• **Assigned task**
Scan the records below. Copy every line in which the word "HOWTO" appears.

• **Excerpts from a dataset**
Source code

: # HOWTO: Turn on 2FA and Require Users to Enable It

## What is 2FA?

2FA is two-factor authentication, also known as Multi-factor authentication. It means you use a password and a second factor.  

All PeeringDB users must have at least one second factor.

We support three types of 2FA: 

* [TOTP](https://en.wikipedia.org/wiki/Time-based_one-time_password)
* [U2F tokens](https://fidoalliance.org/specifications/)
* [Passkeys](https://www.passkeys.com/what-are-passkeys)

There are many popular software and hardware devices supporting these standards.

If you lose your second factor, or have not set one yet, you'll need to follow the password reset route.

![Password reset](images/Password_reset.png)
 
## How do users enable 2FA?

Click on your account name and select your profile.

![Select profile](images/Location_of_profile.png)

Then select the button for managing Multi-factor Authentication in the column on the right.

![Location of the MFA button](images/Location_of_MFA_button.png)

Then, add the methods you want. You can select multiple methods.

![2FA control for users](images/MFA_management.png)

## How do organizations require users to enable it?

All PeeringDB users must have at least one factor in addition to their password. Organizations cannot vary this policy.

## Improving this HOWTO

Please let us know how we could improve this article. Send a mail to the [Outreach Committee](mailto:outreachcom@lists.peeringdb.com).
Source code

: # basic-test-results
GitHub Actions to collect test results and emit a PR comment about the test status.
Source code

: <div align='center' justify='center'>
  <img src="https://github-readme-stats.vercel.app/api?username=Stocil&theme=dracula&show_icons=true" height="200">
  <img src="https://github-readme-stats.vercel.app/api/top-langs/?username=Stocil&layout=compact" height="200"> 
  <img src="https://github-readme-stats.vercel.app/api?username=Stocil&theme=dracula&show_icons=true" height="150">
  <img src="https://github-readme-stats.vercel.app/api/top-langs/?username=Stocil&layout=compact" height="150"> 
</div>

• **Task result**
: # HOWTO: Turn on 2FA and Require Users to Enable It
## Improving this HOWTO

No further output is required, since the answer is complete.